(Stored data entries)
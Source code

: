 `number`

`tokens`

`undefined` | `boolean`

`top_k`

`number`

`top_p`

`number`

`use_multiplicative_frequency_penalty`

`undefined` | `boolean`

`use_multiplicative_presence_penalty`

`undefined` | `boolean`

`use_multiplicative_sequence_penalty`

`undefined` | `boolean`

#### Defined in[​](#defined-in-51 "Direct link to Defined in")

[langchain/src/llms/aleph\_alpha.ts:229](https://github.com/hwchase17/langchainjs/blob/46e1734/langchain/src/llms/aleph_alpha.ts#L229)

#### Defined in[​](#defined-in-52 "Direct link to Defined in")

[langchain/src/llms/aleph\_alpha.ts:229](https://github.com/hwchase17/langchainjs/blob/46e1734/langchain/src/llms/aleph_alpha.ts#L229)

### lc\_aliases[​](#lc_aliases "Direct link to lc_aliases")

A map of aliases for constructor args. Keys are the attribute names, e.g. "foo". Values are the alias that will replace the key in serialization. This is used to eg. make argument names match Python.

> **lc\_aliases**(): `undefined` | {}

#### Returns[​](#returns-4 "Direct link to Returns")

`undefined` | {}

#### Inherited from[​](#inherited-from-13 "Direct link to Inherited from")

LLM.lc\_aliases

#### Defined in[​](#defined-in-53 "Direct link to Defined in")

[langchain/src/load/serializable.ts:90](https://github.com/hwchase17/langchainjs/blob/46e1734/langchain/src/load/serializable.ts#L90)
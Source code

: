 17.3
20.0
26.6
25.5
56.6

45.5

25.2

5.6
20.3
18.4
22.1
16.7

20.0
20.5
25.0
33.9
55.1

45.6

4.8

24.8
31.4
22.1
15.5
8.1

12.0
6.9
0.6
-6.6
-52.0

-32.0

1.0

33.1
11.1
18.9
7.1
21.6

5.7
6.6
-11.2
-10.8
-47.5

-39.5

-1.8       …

▶ **WHAT IS NEEDED**
Starting at the line that contains "#### Inherited from[​](#inherited-from-13", copy each line through the last one in the records, exactly, and output nothing else.

▶ **RESPONSE TO THE TASK**
#### Inherited from[​](#inherited-from-13 "Direct link to Inherited from")

LLM.lc\_aliases

#### Defined in[​](#defined-in-53 "Direct link to Defined in")

[langchain/src/load/serializable.ts:90](https://github.com/hwchase17/langchainjs/blob/46e1734/langchain/src/load/serializable.ts#L90)
Source code

: 17.3
20.0
26.6
25.5
56.6

45.5

25.2

5.6
20.3
18.4
22.1
16.7

20.0
20.5
25.0
33.9
55.1

45.6

4.8

24.8
31.4
22.1
15.5
8.1

12.0
6.9
0.6
-6.6
-52.0

-32.0

1.0

33.1
11.1
18.9
7.1
21.6

5.7
6.6
-11.2
-10.8
-47.5

-39.5

-1.8       …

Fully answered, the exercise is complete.